Phil: We’re working hard on our Stratford Literary Festival talk at the moment.
For a while I’ve had an idea that we should open with a little reading from our book. It’s what proper authors do, and the passage I’ve selected pretty accurately describes the events that started us writing. Just as importantly, it’s not very long. I hate it when an author spends ages reading to the audience – we can read, what we’ve paid for (Note: Our event is FREE!) is to hear things that we can’t get from the page.
Needless to say, the Nolan has other ideas. Something to do with getting the elevator pitch out first. Apparently, there might be people who don’t know the book because they haven’t read it yet.
Maybe my thoughts are falling into the classic new writer trap of too much setup. We need a bang to start with before returning to our core theme. In the book, we threw someone off a roof, but that’s hardly appropriate for a genteel literary festival, so we’ll try something else.
After that we need a proper theme. The story of Candice and Phil might entertain us but we know it’s no use to anyone else. No, what we are going to do is expound the benefits of writing as a team. This sort of session is filled with unrequited novelists who are struggling to get the book finished.

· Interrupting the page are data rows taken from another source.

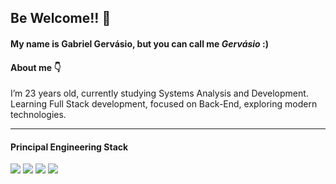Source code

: ## Be Welcome!! 👋

#### My name is Gabriel Gervásio, but you can call me _Gervásio_ :)

#### About me 👇
I’m 23 years old, currently studying Systems Analysis and Development. Learning Full Stack development, focused on Back-End, exploring modern technologies.

---

#### Principal Engineering Stack

<a>
<img src="https://img.shields.io/badge/HTML5-E34F26?style=for-the-badge&logo=html5&logoColor=white"/>
</a>

<a>
<img src="https://img.shields.io/badge/CSS3-1572B6?style=for-the-badge&logo=css3&logoColor=white"/>
</a>

<a>
<img src="https://img.shields.io/badge/JavaScript-F7DF1E?style=for-the-badge&logo=javascript&logoColor=black"/>
</a>

<a>
<img src="https://img.shields.io/badge/Python-3776AB?style=for-the-badge&logo=python&logoColor=white"/>
</a>
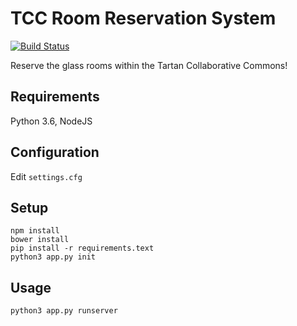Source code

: # TCC Room Reservation System
[![Build Status](https://travis-ci.org/CMU-Senate/tcc-room-reservation.svg?branch=master)](https://travis-ci.org/CMU-Senate/tcc-room-reservation)

Reserve the glass rooms within the Tartan Collaborative Commons!

## Requirements

Python 3.6, NodeJS

## Configuration

Edit `settings.cfg`

## Setup

    npm install
    bower install
    pip install -r requirements.text
    python3 app.py init

## Usage

    python3 app.py runserver
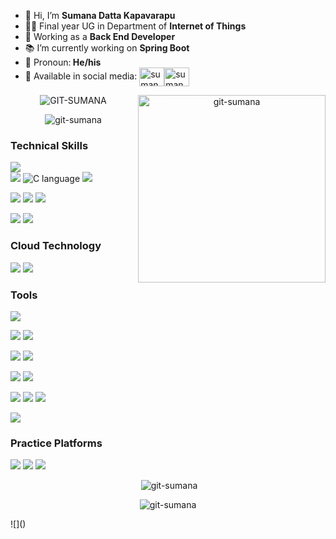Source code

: - 👋 Hi, I’m <b>Sumana Datta Kapavarapu</b>
- 🧑‍🎓 Final year UG in Department of <b>Internet of Things</b><br>
- 💼 Working as a <b>Back End Developer</b>
- 📚 I’m currently working on <b>Spring Boot</b>
- 👨 Pronoun:<b> He/his </b>
- 📱 Available in social media: <a href="https://instagram.com/sumanaswags" target="blank"><img align="center" src="https://raw.githubusercontent.com/rahuldkjain/github-profile-readme-generator/master/src/images/icons/Social/instagram.svg" alt="sumanaswags" height="30" width="40" /></a></t><a href="https://twitter.com/sumanastweet" target="blank"><img align="center" src="https://raw.githubusercontent.com/rahuldkjain/github-profile-readme-generator/master/src/images/icons/Social/twitter.svg" alt="sumanastweet" height="30" width="40" /></a>
 <!--🫶 You can connect me on [![Linkedin](https://i.stack.imgur.com/gVE0j.png) LinkedIn]([https://https://www.linkedin.com/in/sumana-datta](https://www.linkedin.com/in/sumana-datta/)) -->

<p align="center">
  <img align="right" src="https://miro.medium.com/v2/resize:fit:679/1*zVnWJtyGOX_kUIDm6ccCfQ.gif" alt="git-sumana" width="300px" />
</p>

  <p align="center"> <img src="https://komarev.com/ghpvc/?username=GITHUB-USERNAME&label=Profile%20views&color=ce9927&style=flat" alt="GIT-SUMANA" /> </p>
  <p align="center"><img align="center" src="https://github-readme-stats.vercel.app/api/top-langs?username=git-sumana&show_icons=true&locale=en&layout=compact" alt="git-sumana" /></p>

<!--  <p align="center"> <img src="https://github-readme-stats.vercel.app/api/top-langs/?username={git-sumana}&theme=blue-green" alt="GIT-SUMANA" /> </p>
  -->
 <p align="center">
<h3>Technical Skills</h3>

![](https://img.shields.io/badge/Java-ED8B00?style=for-the-badge&logo=openjdk&logoColor=white) <br>
![](https://img.shields.io/badge/Python-14354C?style=for-the-badge&logo=python&logoColor=white) 
![C language](https://img.shields.io/badge/C-00599C?style=for-the-badge&logo=c&logoColor=white) 
![](https://img.shields.io/badge/Go-00ADD8?style=for-the-badge&logo=go&logoColor=white) <BR>

![](https://img.shields.io/badge/HTML5-E34F26?style=for-the-badge&logo=html5&logoColor=white)
![](https://img.shields.io/badge/jQuery-0769AD?style=for-the-badge&logo=jquery&logoColor=white)
![](https://img.shields.io/badge/XML-00979D?style=for-the-badge)</br>

![](https://img.shields.io/badge/MongoDB-4EA94B?style=for-the-badge&logo=mongodb&logoColor=white)
![](https://img.shields.io/badge/MySQL-005C84?style=for-the-badge&logo=mysql&logoColor=white) <!-- ![](https://img.shields.io/badge/React-20232A?style=for-the-badge&logo=react&logoColor=61DAFB) --> 
</br>

<h3>Cloud Technology</h3>

![](https://img.shields.io/badge/microsoft%20azure-0089D6?style=for-the-badge&logo=microsoft-azure&logoColor=white)
![](https://img.shields.io/badge/Netlify-00C7B7?style=for-the-badge&logo=netlify&logoColor=white)

<h3>Tools</h3>

![](https://img.shields.io/badge/GitHub-100000?style=for-the-badge&logo=github&logoColor=white) </br>

![](https://img.shields.io/badge/Notepad++-90E59A.svg?style=for-the-badge&logo=notepad%2B%2B&logoColor=black) 
![](https://img.shields.io/badge/Visual_Studio_Code-0078D4?style=for-the-badge&logo=visual%20studio%20code&logoColor=white)<br>

![](https://img.shields.io/badge/IntelliJ_IDEA-000000.svg?style=for-the-badge&logo=intellij-idea&logoColor=white)
![](https://img.shields.io/badge/Eclipse-2C2255?style=for-the-badge&logo=eclipse&logoColor=white)<br>

![](https://img.shields.io/badge/Made%20with-Jupyter-orange?style=for-the-badge&logo=Jupyter)
![](https://img.shields.io/badge/PyCharm-000000.svg?&style=for-the-badge&logo=PyCharm&logoColor=white)
<br>

![](https://img.shields.io/badge/Arduino_IDE-00979D?style=for-the-badge&logo=arduino&logoColor=white)
![](https://img.shields.io/badge/Matlab-282C34?logo=matlab&logoColor=61DAFB) 
![](https://img.shields.io/badge/Octave-282C34?logo=Octave&logoColor=61DAFB) <br>

![](https://img.shields.io/badge/Android_Studio-3DDC84?style=for-the-badge&logo=android-studio&logoColor=white) <br>

<h3>Practice Platforms</h3>

![](https://img.shields.io/badge/Codewars-B1361E?style=for-the-badge&logo=Codewars&logoColor=white)
![](https://img.shields.io/badge/-LeetCode-FFA116?style=for-the-badge&logo=LeetCode&logoColor=black)
![](https://img.shields.io/badge/-Hackerrank-2EC866?style=for-the-badge&logo=HackerRank&logoColor=white) <br>
 </p>
<p align="center">&nbsp;<img align="centre" src="https://github-readme-stats.vercel.app/api?username=git-sumana&show_icons=true&locale=en" alt="git-sumana" /></p> 
<p align="center"><img align="centre" src="https://github-readme-streak-stats.herokuapp.com/?user=git-sumana&" alt="git-sumana" /></p>
</p>
![]()
<!---
git-sumana/git-sumana is a ✨ special ✨ repository because its `README.md` (this file) appears on your GitHub profile.
You can click the Preview link to take a look at your changes.
--->
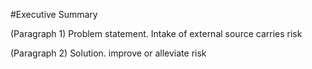 #Executive Summary

(Paragraph 1) Problem statement. Intake of external source carries risk



(Paragraph 2) Solution. improve or alleviate risk
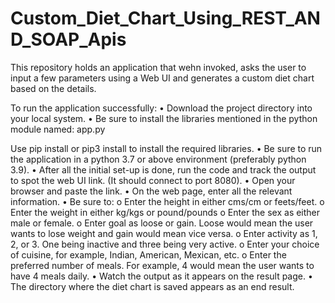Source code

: # Custom_Diet_Chart_Using_REST_AND_SOAP_Apis
This repository holds an application that wehn invoked, asks the user to input a few parameters using a Web UI and generates a custom diet chart based on the details.

To run the application successfully:
•	Download the project directory into your local system.
•	Be sure to install the libraries mentioned in the python module named: app.py
 
Use pip install or pip3 install to install the required libraries.
•	Be sure to run the application in a python 3.7 or above environment (preferably python 3.9).
•	After all the initial set-up is done, run the code and track the output to spot the web UI link. (It should connect to port 8080).
•	Open your browser and paste the link.
•	On the web page, enter all the relevant information.
•	Be sure to:
o	Enter the height in either cms/cm or feets/feet.
o	Enter the weight in either kg/kgs or pound/pounds
o	Enter the sex as either male or female.
o	Enter goal as loose or gain. Loose would mean the user wants to lose weight and gain would mean vice versa.
o	Enter activity as 1, 2, or 3. One being inactive and three being very active.
o	Enter your choice of cuisine, for example, Indian, American, Mexican, etc.
o	Enter the preferred number of meals. For example, 4 would mean the user wants to have 4 meals daily.
•	Watch the output as it appears on the result page.
•	The directory where the diet chart is saved appears as an end result.
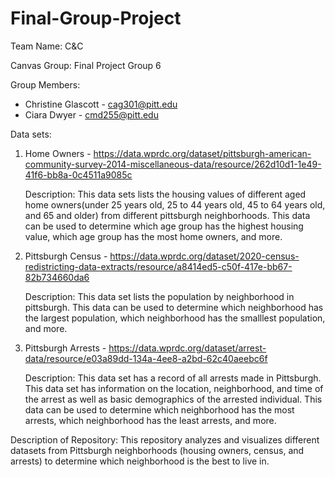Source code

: # Final-Group-Project
Team Name: C&C

Canvas Group: Final Project Group 6

Group Members: 
- Christine Glascott - cag301@pitt.edu 
- Ciara Dwyer - cmd255@pitt.edu

Data sets:
1. Home Owners - https://data.wprdc.org/dataset/pittsburgh-american-community-survey-2014-miscellaneous-data/resource/262d10d1-1e49-41f6-bb8a-0c4511a9085c

   Description: This data sets lists the housing values of different aged home owners(under 25 years old, 25 to 44 years old, 45 to 64 years old, and 65 and older) from different pittsburgh neighborhoods. This data can be used to determine which age group has the highest housing value, which age group has the most home owners, and more. 

2. Pittsburgh Census - https://data.wprdc.org/dataset/2020-census-redistricting-data-extracts/resource/a8414ed5-c50f-417e-bb67-82b734660da6

   Description: This data set lists the population by neighborhood in pittsburgh. This data can be used to determine which neighborhood has the largest population, which neighborhood has the smalllest population, and more. 
   
3. Pittsburgh Arrests - https://data.wprdc.org/dataset/arrest-data/resource/e03a89dd-134a-4ee8-a2bd-62c40aeebc6f

   Description: This data set has a record of all arrests made in Pittsburgh. This data set has information on the location, neighborhood, and time of the arrest as well as basic demographics of the arrested individual. This data can be used to determine which neighborhood has the most arrests, which neighborhood has the least arrests, and more. 

Description of Repository: 
This repository analyzes and visualizes different datasets from Pittsburgh neighborhoods (housing owners, census, and arrests) to determine which neighborhood is the best to live in.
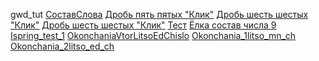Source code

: gwd_tut
<a href="https://kurale.github.io/GWD_doc/Sostav_slova.html">СоставСлова</a>
<a href="https://kurale.github.io/GWD_doc/Drobi_svg_1/assets/Drob_piataia.svg">Дробь пять пятых "Клик"</a>
<a href="https://kurale.github.io/GWD_doc/Drobi_svg_1/assets/Shestoi_2.svg">Дробь шесть шестых "Клик"</a>
<a href="https://kurale.github.io/GWD_doc/Drobi_svg_1/assets/Treti_1.svg">Дробь шесть шестых "Клик"</a>
<a href="https://kurale.github.io/GWD_doc/Drobi_svg_1/Drobi_svg_1.html">Тест</a>
<a href="https://kurale.github.io/GWD_doc/Elka_2/index.html">Ёлка состав числа 9</a>
<a href="https://kurale.github.io/GWD_doc/Test_D&D_Ispr (Опубликован)/index.html">Ispring_test_1</a>
<a href="https://kurale.github.io/GWD_doc/Okonchania/index.html">OkonchaniaVtorLitsoEdChislo</a>
<a href="https://kurale.github.io/GWD_doc/Okonchania/index_1L_mn_ch.html">Okonchania_1litso_mn_ch</a>
<a href="https://kurale.github.io/GWD_doc/Okonchania/index_2L_1ch.html">Okonchania_2litso_ed_ch</a>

We both know that without the other, we’d never have finished The Book, but finding and working with the right person isn’t as easy as it sounds. You can just as easily end up with a punch-up and one less friend on Facebook as a completed manuscript. Get it right though and an extra person offers benefits for the next stages of the process too.
Next stages? Oh yes. Writing the thing is only the start. For a start, you have to go and talk about it to real live people!

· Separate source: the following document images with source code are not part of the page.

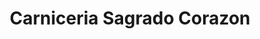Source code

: ---
title: "Carniceria Sagrado Corazon"
url: /berlin/carniceria-sagrado-corazon/
shop: carnicero
---
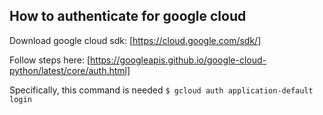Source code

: ## How to authenticate for google cloud

Download google cloud sdk: [https://cloud.google.com/sdk/]

Follow steps here: [https://googleapis.github.io/google-cloud-python/latest/core/auth.html]

Specifically, this command is needed
`$ gcloud auth application-default login`
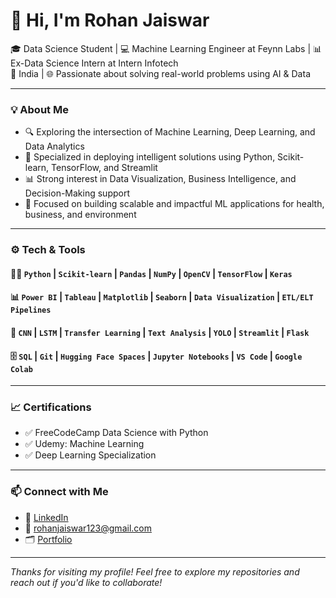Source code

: # 👋 Hi, I'm Rohan Jaiswar

🎓 Data Science Student | 💻 Machine Learning Engineer at Feynn Labs | 📊 Ex-Data Science Intern at Intern Infotech  
📍 India | 🌐 Passionate about solving real-world problems using AI & Data

---

### 💡 About Me
- 🔍 Exploring the intersection of Machine Learning, Deep Learning, and Data Analytics
- 🎯 Specialized in deploying intelligent solutions using Python, Scikit-learn, TensorFlow, and Streamlit
- 📊 Strong interest in Data Visualization, Business Intelligence, and Decision-Making support
- 🚀 Focused on building scalable and impactful ML applications for health, business, and environment

---

### ⚙️ Tech & Tools

#### 👨‍💻 `Python` | `Scikit-learn` | `Pandas` | `NumPy` | `OpenCV` | `TensorFlow` | `Keras`

#### 📊 `Power BI` | `Tableau` | `Matplotlib` | `Seaborn` | `Data Visualization` | `ETL/ELT Pipelines`

#### 🧠 `CNN` | `LSTM` | `Transfer Learning` | `Text Analysis` | `YOLO` | `Streamlit` | `Flask`

#### 🗄️ `SQL` | `Git` | `Hugging Face Spaces` | `Jupyter Notebooks` | `VS Code` | `Google Colab`

---

### 📈 Certifications
- ✅ FreeCodeCamp Data Science with Python
- ✅ Udemy: Machine Learning 
- ✅ Deep Learning Specialization 

---

### 📫 Connect with Me
- 💼 [LinkedIn](https://github.com/jaiswar12344)
- 📧 rohanjaiswar123@gmail.com
- 🗂️ [Portfolio](datascienceportfol.io/jaiswarrohan38)

---

_Thanks for visiting my profile! Feel free to explore my repositories and reach out if you'd like to collaborate!_


<!--
**jaiswar12344/jaiswar12344** is a ✨ _special_ ✨ repository because its `README.md` (this file) appears on your GitHub profile.

Here are some ideas to get you started:

- 🔭 I’m currently working on ...
- 🌱 I’m currently learning ...
- 👯 I’m looking to collaborate on ...
- 🤔 I’m looking for help with ...
- 💬 Ask me about ...
- 📫 How to reach me: ...
- 😄 Pronouns: ...
- ⚡ Fun fact: ...
-->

How we deliver this is also under discussion. My first go ended up as a script, but that’s no good. We’re both experienced presenters at conferences and neither of us ever reads the slides on-screen or writes a script. That way leads to stilted delivery and an audience playing with their phones.
No, we need cue cards and the confidence to banter. A rough outline, to be finally agreed over cake, and then we’re off. You’ll be getting the full NolanParker experience. The half hour session is going to fly by!